Read in BIOM file from metaBEAT analysis.

In [6]:
table = mb.load_BIOM('../3-taxonomic_assignment/GLOBAL/BLAST_0.98/12S-trim30_crop110_min90_merge-forwonly_nonchimera_c0.97cov5_blast98-id1-OTU-taxonomy.blast.biom', 
                     informat='json')


Specified BIOM input format 'json' - ok!


In [7]:
# Double check that we've got a table
#print table

Extract only OTUs that were not assigned to any taxa i.e. 'unassigned'.

In [8]:
unassigned_table = mb.BIOM_return_by_tax_level(taxlevel='unassigned', BIOM=table, invert=False)

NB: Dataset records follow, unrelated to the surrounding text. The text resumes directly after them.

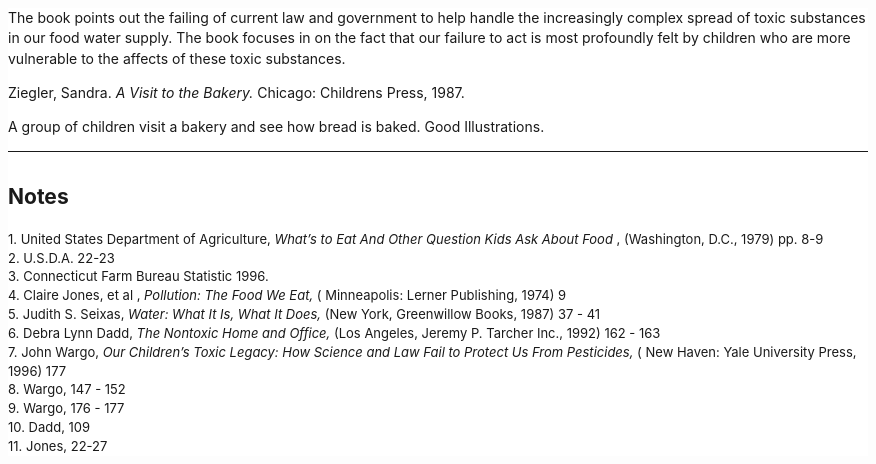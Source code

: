 The book points out the failing of current law and government to help handle the increasingly complex spread of toxic substances in our food water supply. The book focuses in on the fact that our failure to act is most profoundly felt by children who are more vulnerable to the affects of these toxic substances.
</p>
<p>
Ziegler, Sandra.
<i>
A Visit to the Bakery.
</i>
Chicago: Childrens Press, 1987.
</p>
<p>
A group of children visit a bakery and see how bread is baked. Good Illustrations.
</p>
</font>
<hr/>
<h2>
Notes
</h2>
<font size="-1">
<dl>
<dt>
1. United States Department of Agriculture,
<i>
What’s to Eat And Other Question Kids Ask About Food
</i>
, (Washington, D.C., 1979) pp. 8-9
<dt>
2. U.S.D.A. 22-23
<dt>
3. Connecticut Farm Bureau Statistic 1996.
<dt>
4. Claire Jones, et al ,
<i>
Pollution: The Food We Eat,
</i>
( Minneapolis: Lerner Publishing, 1974) 9
<dt>
5. Judith S. Seixas,
<i>
Water: What It Is, What It Does,
</i>
(New York, Greenwillow Books, 1987) 37 - 41
<dt>
6. Debra Lynn Dadd,
<i>
The Nontoxic Home and Office,
</i>
(Los Angeles, Jeremy P. Tarcher Inc., 1992) 162 - 163
<dt>
7. John Wargo,
<i>
Our Children’s Toxic Legacy: How Science and Law Fail to Protect Us From Pesticides,
</i>
( New Haven: Yale University Press, 1996) 177
<dt>
8. Wargo, 147 - 152
<dt>
9. Wargo, 176 - 177
<dt>
10. Dadd, 109
<dt>
11. Jones, 22-27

Found taxonomy metadata with OTUs - ok!


In [9]:
# Check metadata in new table to see if we only got the unassigned bits
#print unassigned_table.metadata(axis='observation')

Extract only sequences mentioned in the table.

In [10]:
mb.extract_fasta_by_BIOM_OTU_ids(in_fasta='../3-taxonomic_assignment/GLOBAL/global_queries.fasta', 
                                 BIOM=unassigned_table, 
                                 out_fasta='unassigned_only.fasta')

Looking to extract 7609 sequences
Parsing ../3-taxonomic_assignment/GLOBAL/global_queries.fasta
identified 7609 target sequences .. OK!
Writing sequences to file: unassigned_only.fasta


In [11]:
unassigned_table_notax = mb.drop_BIOM_taxonomy(unassigned_table)

In [12]:
# Double check that the taxonomy is gone
#print unassigned_table_notax.metadata(axis='observation')

Write reduced table without taxonomy metadata, i.e. denovo table, to file

In [13]:
mb.write_BIOM(BIOM=unassigned_table_notax, target_prefix='unassigned_only_denovo', outfmt=['json','tsv'])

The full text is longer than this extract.